* What to do
Everything from the line containing "To discover other" through the line containing "## File System Access" in the listing below should be copied exactly, and nothing more.

• • • • • • •

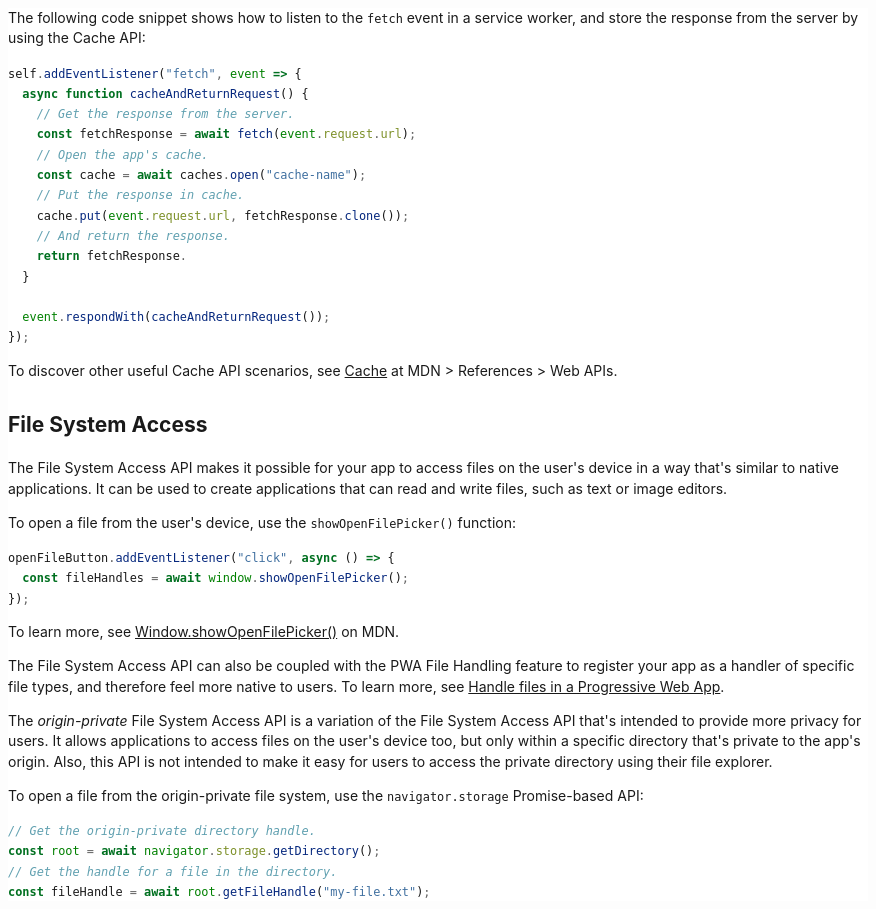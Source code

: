 The following code snippet shows how to listen to the `fetch` event in a service worker, and store the response from the server by using the Cache API:

```javascript
self.addEventListener("fetch", event => {
  async function cacheAndReturnRequest() {
    // Get the response from the server.
    const fetchResponse = await fetch(event.request.url);
    // Open the app's cache.
    const cache = await caches.open("cache-name");
    // Put the response in cache.
    cache.put(event.request.url, fetchResponse.clone());
    // And return the response.
    return fetchResponse.
  }

  event.respondWith(cacheAndReturnRequest());
});
```

To discover other useful Cache API scenarios, see [Cache](https://developer.mozilla.org/docs/Web/API/Cache) at MDN > References > Web APIs.



## File System Access

The File System Access API makes it possible for your app to access files on the user's device in a way that's similar to native applications. It can be used to create applications that can read and write files, such as text or image editors.

To open a file from the user's device, use the `showOpenFilePicker()` function:

```javascript
openFileButton.addEventListener("click", async () => {
  const fileHandles = await window.showOpenFilePicker();
});
```

To learn more, see [Window.showOpenFilePicker()](https://developer.mozilla.org/docs/Web/API/Window/showOpenFilePicker) on MDN.

The File System Access API can also be coupled with the PWA File Handling feature to register your app as a handler of specific file types, and therefore feel more native to users. To learn more, see [Handle files in a Progressive Web App](./handle-files.md).

The _origin-private_ File System Access API is a variation of the File System Access API that's intended to provide more privacy for users. It allows applications to access files on the user's device too, but only within a specific directory that's private to the app's origin. Also, this API is not intended to make it easy for users to access the private directory using their file explorer.

To open a file from the origin-private file system, use the `navigator.storage` Promise-based API:

```javascript
// Get the origin-private directory handle.
const root = await navigator.storage.getDirectory();
// Get the handle for a file in the directory.
const fileHandle = await root.getFileHandle("my-file.txt");
```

• • • • • • •

* Reply to the task
To discover other useful Cache API scenarios, see [Cache](https://developer.mozilla.org/docs/Web/API/Cache) at MDN > References > Web APIs.



## File System Access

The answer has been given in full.